Monday, 14 January 2013

Producing Snow and Groundwork on your Bases

Developing groundwork on a base can bring it to life or set a mood or theme for your models

I hadn't done a tutorial before.  I'd held off because there are so many out there and I wasn't sure I was bringing anything new to the table.  This is something I've been doing for a while and had anything about it before so hopefully this will give you a new technique to play with and enrich your own hobby experience.  I'd done some reading on celluclay and how military modellers had used it for building up ground work for ages.  There wasn't any to be found at the time and I was a little apprehensive about how it might cure or play with some of the other materials I typically play around with.  


If you choose one get the gloss as it has most utility.  Don't pay out for a pre-mix!

The reason I was interested is because of the natural looking landscapes they were able to produce.  It was possible to build up rises and depressions in the ground and I wanted to bring that to my basing.  I settled on trialing some acrylic products to see if I could accomplish something similar.   Acrylics based products are a good way to go because they are waterbased like the paints we typically use and share similar properties.  I hear celluclay takes paint very well but I was more confident a polymer based product wouldn't crack over time and could take anything the paint could.
  • Heavy gloss gel is a good product for building up ground texture.  It binds well with sand to produce nice looking earth.  As a bonus you can also use it to prduce snow and ice effects by applying it after you seal a model.  The gloss properties give a realistic glint that works for ice or melting snow.
  • Modelling paste does good earthwork as well but dries matt.  It performs as well but if only buying one product take the gloss gel because you can try some additional effects with it.
  • Any gel with additives is going to cost more and is a waste of your coin.  The pumice I had picked up is filled with pieces of pumice that are all about the same size.  This looks unnatural and if you add your own aggregates of varying sizes it will look better and cost you less for more gel.  Buy pumice if you want a facial or soft hands; don't pay for it when modelling.

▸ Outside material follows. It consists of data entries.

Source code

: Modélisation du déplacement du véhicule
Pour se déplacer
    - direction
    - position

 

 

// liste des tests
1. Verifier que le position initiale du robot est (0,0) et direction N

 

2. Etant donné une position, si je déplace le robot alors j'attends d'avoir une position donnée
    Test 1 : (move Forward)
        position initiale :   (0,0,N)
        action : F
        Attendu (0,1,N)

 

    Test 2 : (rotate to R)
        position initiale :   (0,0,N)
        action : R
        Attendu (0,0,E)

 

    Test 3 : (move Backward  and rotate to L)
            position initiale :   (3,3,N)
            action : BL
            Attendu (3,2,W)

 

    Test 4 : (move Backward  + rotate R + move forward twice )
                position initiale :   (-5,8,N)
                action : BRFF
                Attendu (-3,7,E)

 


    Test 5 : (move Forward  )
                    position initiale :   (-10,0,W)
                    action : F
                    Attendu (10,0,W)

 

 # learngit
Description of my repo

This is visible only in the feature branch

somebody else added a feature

The ingredients for a winter wonderland of your very own.

Mixing up a coat of earth or snow for your base is done the same way you just have to alter your recipe a bit.  I'll show you my snow techinique and note the variation for earth as I go.  To try either project all you need are;
  • Gloss gel or a similar product
  • Filler:  Sand or Snow Scatter for this tutorial
  • Tint: Colour of choice acrylic
  • Stir Stick to mix it up
Add your filler of choice
  • Use a stick or brush you hate to dollop some gel into a container.  I use one with a lid because it keeps for a fair bit if you don't use it all.  I clumped a blob of it on the left wall of the container.  Before it sets the gel is opaque.  It will cure transparent.
  • Add snow scatter or sand to container.  I don't have any strict quantities or measurements but usually throw in half as much filler as I have gel in the container.

tint the gel


  •  Use acrylic paint to add a tint to the gel.  I added white to the snow mix.  If I was doing earth I might tint with a grey or a brown.  With snow you might want to go light on the tint.  By adding less you allow the get to maintain it's translucence and can produce an ice effect rather than heavy looking snow.



Have a look and see if you like it
  • Use your stick to mix up your ingredients.  Because the gel is wet it blends in with the acrylic and you won't be able to detect a colour change.  Give it a good spin just to be sure.
  • Have a look at what you got.  The snow in the picture above is suitably granular that it looks like the job is a good one.  If it looked pasty and wavy I might give it another mix to see if I could get it more uniform or add some more snow scatter to improve the texture.
  • With earth this is easier and the same rules apply.  Add a bit if required to get the ground looking the way you want.  The more filler you add it seems the leftover material will dry out faster so keep that in mind if you plan on saving some.

More ice than snow in this example. 
This last photo shows the ice effect that I'd described earlier.  By experimenting with your tint and fill you can change the end result considerably.  Apply your mixture to parts of the base that you want to cover.  You can apply with the stick but it's pretty imprecise and could end up smearing your model.  Because the product is an acrylic get the ugly brush I mentioned earlier.  The wet brush can move the material around more precisely.  Give it a go and if you make a cool discovery please let me know because "Hobby Secrets" are for douchebags.